--- WORK INSTRUCTION ---
Write out exactly the lines below that run from the one containing "- Write mongoose" through the one containing "- Fix supertest", both included, with no other lines.

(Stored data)
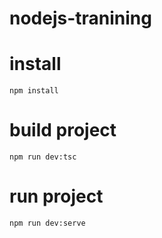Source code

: # nodejs-tranining
# install 
``npm install``
# build project
``npm run dev:tsc``
# run project
``npm run dev:serve``
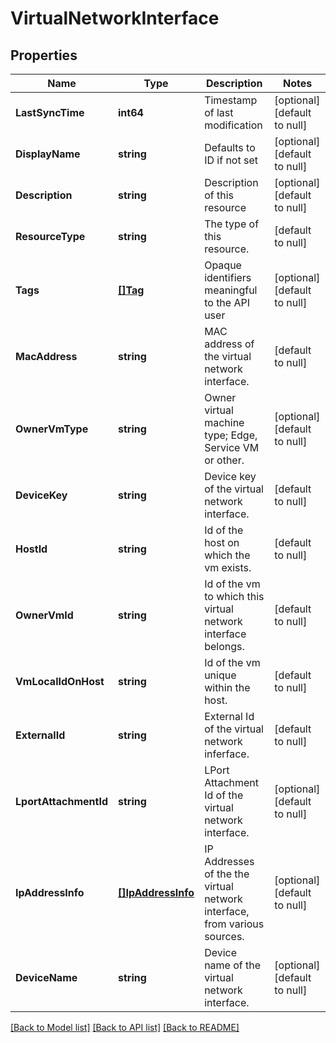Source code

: # VirtualNetworkInterface

## Properties
Name | Type | Description | Notes
------------ | ------------- | ------------- | -------------
**LastSyncTime** | **int64** | Timestamp of last modification | [optional] [default to null]
**DisplayName** | **string** | Defaults to ID if not set | [optional] [default to null]
**Description** | **string** | Description of this resource | [optional] [default to null]
**ResourceType** | **string** | The type of this resource. | [default to null]
**Tags** | [**[]Tag**](Tag.md) | Opaque identifiers meaningful to the API user | [optional] [default to null]
**MacAddress** | **string** | MAC address of the virtual network interface. | [default to null]
**OwnerVmType** | **string** | Owner virtual machine type; Edge, Service VM or other. | [optional] [default to null]
**DeviceKey** | **string** | Device key of the virtual network interface. | [default to null]
**HostId** | **string** | Id of the host on which the vm exists. | [default to null]
**OwnerVmId** | **string** | Id of the vm to which this virtual network interface belongs. | [default to null]
**VmLocalIdOnHost** | **string** | Id of the vm unique within the host. | [default to null]
**ExternalId** | **string** | External Id of the virtual network inferface. | [default to null]
**LportAttachmentId** | **string** | LPort Attachment Id of the virtual network interface. | [optional] [default to null]
**IpAddressInfo** | [**[]IpAddressInfo**](IpAddressInfo.md) | IP Addresses of the the virtual network interface, from various sources. | [optional] [default to null]
**DeviceName** | **string** | Device name of the virtual network interface. | [optional] [default to null]

[[Back to Model list]](../README.md#documentation-for-models) [[Back to API list]](../README.md#documentation-for-api-endpoints) [[Back to README]](../README.md)

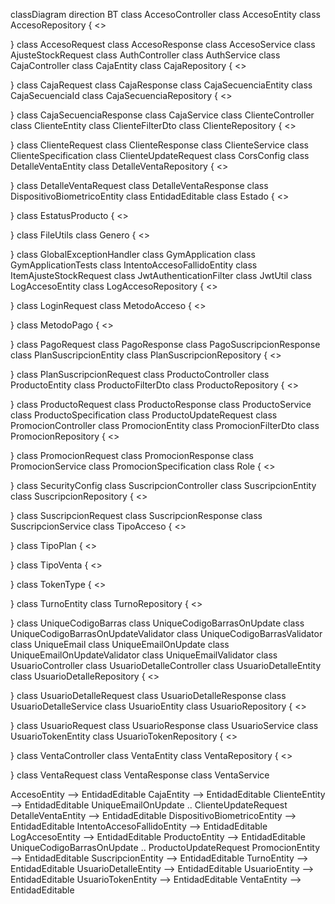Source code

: classDiagram
direction BT
class AccesoController
class AccesoEntity
class AccesoRepository {
<<Interface>>

}
class AccesoRequest
class AccesoResponse
class AccesoService
class AjusteStockRequest
class AuthController
class AuthService
class CajaController
class CajaEntity
class CajaRepository {
<<Interface>>

}
class CajaRequest
class CajaResponse
class CajaSecuenciaEntity
class CajaSecuenciaId
class CajaSecuenciaRepository {
<<Interface>>

}
class CajaSecuenciaResponse
class CajaService
class ClienteController
class ClienteEntity
class ClienteFilterDto
class ClienteRepository {
<<Interface>>

}
class ClienteRequest
class ClienteResponse
class ClienteService
class ClienteSpecification
class ClienteUpdateRequest
class CorsConfig
class DetalleVentaEntity
class DetalleVentaRepository {
<<Interface>>

}
class DetalleVentaRequest
class DetalleVentaResponse
class DispositivoBiometricoEntity
class EntidadEditable
class Estado {
<<enumeration>>

}
class EstatusProducto {
<<enumeration>>

}
class FileUtils
class Genero {
<<enumeration>>

}
class GlobalExceptionHandler
class GymApplication
class GymApplicationTests
class IntentoAccesoFallidoEntity
class ItemAjusteStockRequest
class JwtAuthenticationFilter
class JwtUtil
class LogAccesoEntity
class LogAccesoRepository {
<<Interface>>

}
class LoginRequest
class MetodoAcceso {
<<enumeration>>

}
class MetodoPago {
<<enumeration>>

}
class PagoRequest
class PagoResponse
class PagoSuscripcionResponse
class PlanSuscripcionEntity
class PlanSuscripcionRepository {
<<Interface>>

}
class PlanSuscripcionRequest
class ProductoController
class ProductoEntity
class ProductoFilterDto
class ProductoRepository {
<<Interface>>

}
class ProductoRequest
class ProductoResponse
class ProductoService
class ProductoSpecification
class ProductoUpdateRequest
class PromocionController
class PromocionEntity
class PromocionFilterDto
class PromocionRepository {
<<Interface>>

}
class PromocionRequest
class PromocionResponse
class PromocionService
class PromocionSpecification
class Role {
<<enumeration>>

}
class SecurityConfig
class SuscripcionController
class SuscripcionEntity
class SuscripcionRepository {
<<Interface>>

}
class SuscripcionRequest
class SuscripcionResponse
class SuscripcionService
class TipoAcceso {
<<enumeration>>

}
class TipoPlan {
<<enumeration>>

}
class TipoVenta {
<<enumeration>>

}
class TokenType {
<<enumeration>>

}
class TurnoEntity
class TurnoRepository {
<<Interface>>

}
class UniqueCodigoBarras
class UniqueCodigoBarrasOnUpdate
class UniqueCodigoBarrasOnUpdateValidator
class UniqueCodigoBarrasValidator
class UniqueEmail
class UniqueEmailOnUpdate
class UniqueEmailOnUpdateValidator
class UniqueEmailValidator
class UsuarioController
class UsuarioDetalleController
class UsuarioDetalleEntity
class UsuarioDetalleRepository {
<<Interface>>

}
class UsuarioDetalleRequest
class UsuarioDetalleResponse
class UsuarioDetalleService
class UsuarioEntity
class UsuarioRepository {
<<Interface>>

}
class UsuarioRequest
class UsuarioResponse
class UsuarioService
class UsuarioTokenEntity
class UsuarioTokenRepository {
<<Interface>>

}
class VentaController
class VentaEntity
class VentaRepository {
<<Interface>>

}
class VentaRequest
class VentaResponse
class VentaService

AccesoEntity  -->  EntidadEditable 
CajaEntity  -->  EntidadEditable 
ClienteEntity  -->  EntidadEditable 
UniqueEmailOnUpdate  ..  ClienteUpdateRequest 
DetalleVentaEntity  -->  EntidadEditable 
DispositivoBiometricoEntity  -->  EntidadEditable 
IntentoAccesoFallidoEntity  -->  EntidadEditable 
LogAccesoEntity  -->  EntidadEditable 
ProductoEntity  -->  EntidadEditable 
UniqueCodigoBarrasOnUpdate  ..  ProductoUpdateRequest 
PromocionEntity  -->  EntidadEditable 
SuscripcionEntity  -->  EntidadEditable 
TurnoEntity  -->  EntidadEditable 
UsuarioDetalleEntity  -->  EntidadEditable 
UsuarioEntity  -->  EntidadEditable 
UsuarioTokenEntity  -->  EntidadEditable 
VentaEntity  -->  EntidadEditable 
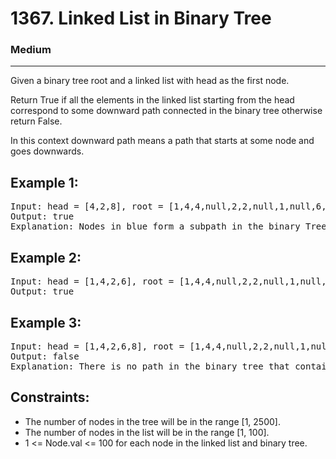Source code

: # 1367. Linked List in Binary Tree

### Medium

---

Given a binary tree root and a linked list with head as the first node.

Return True if all the elements in the linked list starting from the head correspond to some downward path connected in the binary tree otherwise return False.

In this context downward path means a path that starts at some node and goes downwards.

## Example 1:

<pre>
Input: head = [4,2,8], root = [1,4,4,null,2,2,null,1,null,6,8,null,null,null,null,1,3]
Output: true
Explanation: Nodes in blue form a subpath in the binary Tree.  
</pre>

## Example 2:

<pre>
Input: head = [1,4,2,6], root = [1,4,4,null,2,2,null,1,null,6,8,null,null,null,null,1,3]
Output: true
</pre>

## Example 3:

<pre>
Input: head = [1,4,2,6,8], root = [1,4,4,null,2,2,null,1,null,6,8,null,null,null,null,1,3]
Output: false
Explanation: There is no path in the binary tree that contains all the elements of the linked list from head.
</pre>

## Constraints:

- The number of nodes in the tree will be in the range [1, 2500].
- The number of nodes in the list will be in the range [1, 100].
- 1 <= Node.val <= 100 for each node in the linked list and binary tree.
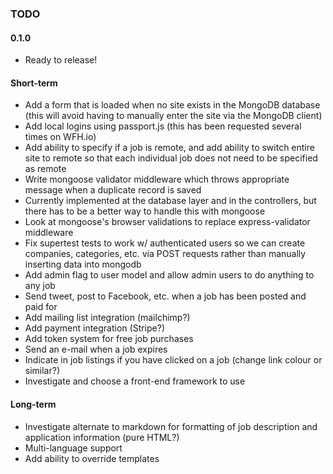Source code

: ### TODO

#### 0.1.0

- Ready to release!

#### Short-term

- Add a form that is loaded when no site exists in the MongoDB database (this
  will avoid having to manually enter the site via the MongoDB client)
- Add local logins using passport.js (this has been requested several times on
  WFH.io)
- Add ability to specify if a job is remote, and add ability to switch entire
  site to remote so that each individual job does not need to be specified
  as remote
- Write mongoose validator middleware which throws appropriate message when a
  duplicate record is saved
 - Currently implemented at the database layer and in the controllers, but there
   has to be a better way to handle this with mongoose
- Look at mongoose's browser validations to replace express-validator
  middleware
- Fix supertest tests to work w/ authenticated users so we can create
  companies, categories, etc. via POST requests rather than manually inserting
  data into mongodb
- Add admin flag to user model and allow admin users to do anything to any job
- Send tweet, post to Facebook, etc. when a job has been posted and paid for
- Add mailing list integration (mailchimp?)
- Add payment integration (Stripe?)
- Add token system for free job purchases
- Send an e-mail when a job expires
- Indicate in job listings if you have clicked on a job (change link colour or
  similar?)
- Investigate and choose a front-end framework to use

#### Long-term

- Investigate alternate to markdown for formatting of job description and
  application information (pure HTML?)
- Multi-language support
- Add ability to override templates
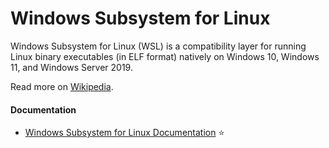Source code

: # Windows Subsystem for Linux

Windows Subsystem for Linux (WSL) is a compatibility layer for running Linux binary executables (in ELF format) natively on Windows 10, Windows 11, and Windows Server 2019.

Read more on [Wikipedia](https://en.wikipedia.org/wiki/Windows_Subsystem_for_Linux).

#### Documentation
- [Windows Subsystem for Linux Documentation](https://docs.microsoft.com/en-us/windows/wsl) ⭐
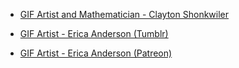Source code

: - [GIF Artist and Mathematician - Clayton Shonkwiler](https://shonkwiler.org/)

- [GIF Artist - Erica Anderson (Tumblr)](https://ericaofanderson.tumblr.com/)

- [GIF Artist - Erica Anderson (Patreon)](https://www.patreon.com/ericaofanderson)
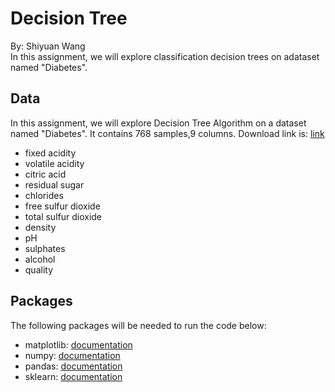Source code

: # Decision Tree
By: Shiyuan Wang\
In this assignment, we will explore classification decision trees on adataset named "Diabetes". 

## Data
In this assignment, we will explore Decision Tree Algorithm on a dataset named "Diabetes". It contains 768 samples,9 columns. Download link is: [link](https://www.kaggle.com/uciml/pima-indians-diabetes-database)
* fixed acidity
* volatile acidity
* citric acid
* residual sugar
* chlorides
* free sulfur dioxide
* total sulfur dioxide
* density
* pH
* sulphates
* alcohol
* quality


## Packages
The following packages will be needed to run the code below:
*   matplotlib: [documentation](https://matplotlib.org/stable/api/_as_gen/matplotlib.pyplot.html)
*   numpy: [documentation](https://numpy.org/devdocs/)
*   pandas: [documentation](https://pandas.pydata.org/docs/)
*   sklearn: [documentation](https://scikit-learn.org/stable/)
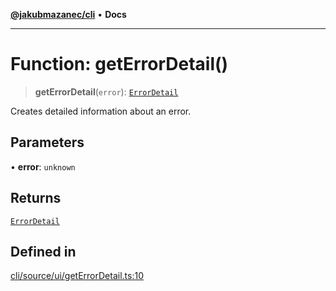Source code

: [**@jakubmazanec/cli**](../README.md) • **Docs**

---

# Function: getErrorDetail()

> **getErrorDetail**(`error`): [`ErrorDetail`](../type-aliases/ErrorDetail.md)

Creates detailed information about an error.

## Parameters

• **error**: `unknown`

## Returns

[`ErrorDetail`](../type-aliases/ErrorDetail.md)

## Defined in

[cli/source/ui/getErrorDetail.ts:10](https://github.com/jakubmazanec/tools/blob/3137813ef46c72d3c081751f960a2aa2c61ad567/packages/cli/source/ui/getErrorDetail.ts#L10)
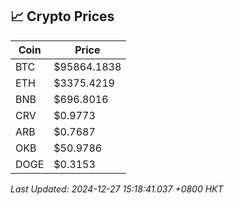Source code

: ## 📈 Crypto Prices

| Coin | Price |
| ---- | ----- |
| BTC | $95864.1838 |
| ETH | $3375.4219 |
| BNB | $696.8016 |
| CRV | $0.9773 |
| ARB | $0.7687 |
| OKB | $50.9786 |
| DOGE | $0.3153 |

_Last Updated: 2024-12-27 15:18:41.037 +0800 HKT_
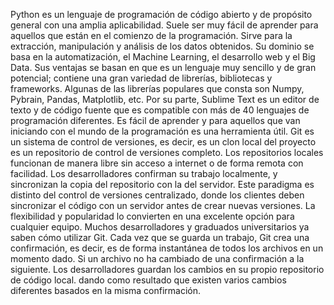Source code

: Python es un lenguaje de programación de código abierto y de propósito general con una amplia aplicabilidad. 
Suele ser muy fácil de aprender para aquellos que están en el comienzo de la programación.
Sirve para la extracción, manipulación y análisis de los datos obtenidos. 
Su dominio se basa en la automatización, el Machine Learning, el desarrollo web y el Big Data. 
Sus ventajas se basan en que es un lenguaje muy sencillo y de gran potencial; contiene una gran variedad de librerías, bibliotecas y frameworks. 
Algunas de las librerías populares que consta son Numpy, Pybrain, Pandas, Matplotlib, etc.
Por su parte, Sublime Text es un editor de texto y de código fuente que es compatible con más de 40 lenguajes de programación diferentes.
Es fácil de aprender y para aquellos que van iniciando con el mundo de la programación es una herramienta útil.
Git es un sistema de control de versiones, es decir, es un clon local del proyecto es un repositorio de control de versiones completo. 
Los repositorios locales funcionan de manera libre sin acceso a internet o de forma remota con facilidad. 
Los desarrolladores confirman su trabajo localmente, y sincronizan la copia del repositorio con la del servidor. 
Este paradigma es distinto del control de versiones centralizado, donde los clientes deben sincronizar el código con un servidor antes de crear nuevas versiones. 
La flexibilidad y popularidad lo convierten en una excelente opción para cualquier equipo. 
Muchos desarrolladores y graduados universitarios ya saben cómo utilizar Git. 
Cada vez que se guarda un trabajo, Git crea una confirmación, es decir, es de forma instantánea de todos los archivos en un momento dado. 
Si un archivo no ha cambiado de una confirmación a la siguiente. 
Los desarrolladores guardan los cambios en su propio repositorio de código local.
dando como resultado que existen varios cambios diferentes basados en la misma confirmación. 
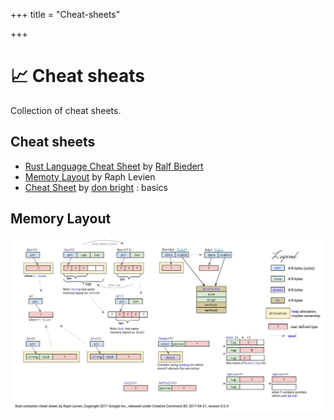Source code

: +++
title = "Cheat-sheets"

+++
# :chart_with_upwards_trend: Cheat sheats

Collection of cheat sheets.

## Cheat sheets

- [Rust Language Cheat Sheet](https://cheats.r) by [Ralf Biedert](https://xr.io/)
- [Memoty Layout](Cheatsheets#memory-layout) by Raph Levien
- [Cheat Sheet](https://github.com/donbrighrust-lang-cheat-sheet) by [don bright](https://github.com/donbright) : basics

## Memory Layout

![Memoty Layout](/asset/img/cheatsheet/Layout.jpg)
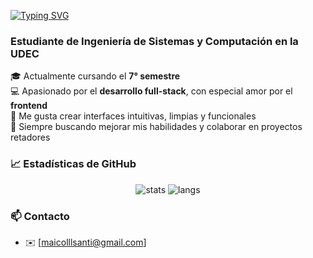 <a href="https://git.io/typing-svg"><img src="https://readme-typing-svg.herokuapp.com?font=Fira+Code&pause=1000&color=F7F7F7&width=435&lines=Hi+%F0%9F%91%8B%2C+I'm+Karebashi" alt="Typing SVG" /></a>
<h3>Estudiante de Ingeniería de Sistemas y Computación en la UDEC </h3>

🎓 Actualmente cursando el **7° semestre**  
💻 Apasionado por el **desarrollo full-stack**, con especial amor por el **frontend**  
🎨 Me gusta crear interfaces intuitivas, limpias y funcionales  
🚀 Siempre buscando mejorar mis habilidades y colaborar en proyectos retadores  

### 📈 Estadísticas de GitHub

<p align="center">
  <img src="https://github-readme-stats.vercel.app/api?username=[Karebashi]&show_icons=true&theme=radical" alt="stats" />
  <img src="https://github-readme-stats.vercel.app/api/top-langs/?username=[Karebashi]&layout=compact&theme=radical" alt="langs" />
</p>

### 📫 Contacto

- ✉️ [maicolllsanti@gmail.com]  
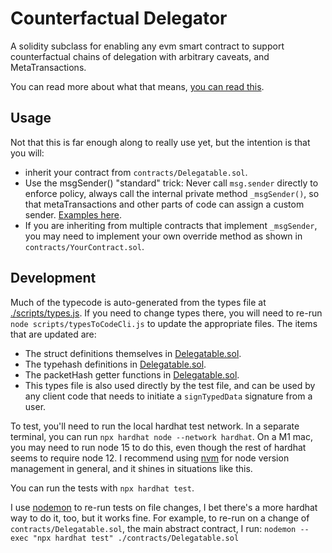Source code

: # Counterfactual Delegator

A solidity subclass for enabling any evm smart contract to support counterfactual chains of delegation with arbitrary caveats, and MetaTransactions.

You can read more about what that means, [you can read this](https://roamresearch.com/#/app/capabul/page/cnW_23H8w).

## Usage

Not that this is far enough along to really use yet, but the intention is that you will:

- inherit your contract from `contracts/Delegatable.sol`.
- Use the msgSender() "standard" trick: Never call `msg.sender` directly to enforce policy, always call the internal private method `_msgSender()`, so that metaTransactions and other parts of code can assign a custom sender. [Examples here](https://github.com/anydotcrypto/metatransactions).
- If you are inheriting from multiple contracts that implement `_msgSender`, you may need to implement your own override method as shown in `contracts/YourContract.sol`.

## Development

Much of the typecode is auto-generated from the types file at [./scripts/types.js](./scripts/types.js). If you need to change types there, you will need to re-run `node scripts/typesToCodeCli.js` to update the appropriate files. The items that are updated are:
- The struct definitions themselves in [Delegatable.sol](./contracts/Delegatable.sol).
- The typehash definitions in [Delegatable.sol](./contracts/Delegatable.sol).
- The packetHash getter functions in [Delegatable.sol](./contracts/Delegatable.sol).
- This types file is also used directly by the test file, and can be used by any client code that needs to initiate a `signTypedData` signature from a user.

To test, you'll need to run the local hardhat test network. In a separate terminal, you can run `npx hardhat node --network hardhat`. On a M1 mac, you may need to run node 15 to do this, even though the rest of hardhat seems to require node 12. I recommend using [nvm](https://github.com/nvm-sh/nvm) for node version management in general, and it shines in situations like this.

You can run the tests with `npx hardhat test`.

I use [nodemon](https://www.npmjs.com/package/nodemon) to re-run tests on file changes, I bet there's a more hardhat way to do it, too, but it works fine. For example, to re-run on a change of `contracts/Delegatable.sol`, the main abstract contract, I run: `nodemon --exec "npx hardhat test" ./contracts/Delegatable.sol`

--- TASK RESULT ---
- Write mongoose validator middleware which throws appropriate message when a
  duplicate record is saved
 - Currently implemented at the database layer and in the controllers, but there
   has to be a better way to handle this with mongoose
- Look at mongoose's browser validations to replace express-validator
  middleware
- Fix supertest tests to work w/ authenticated users so we can create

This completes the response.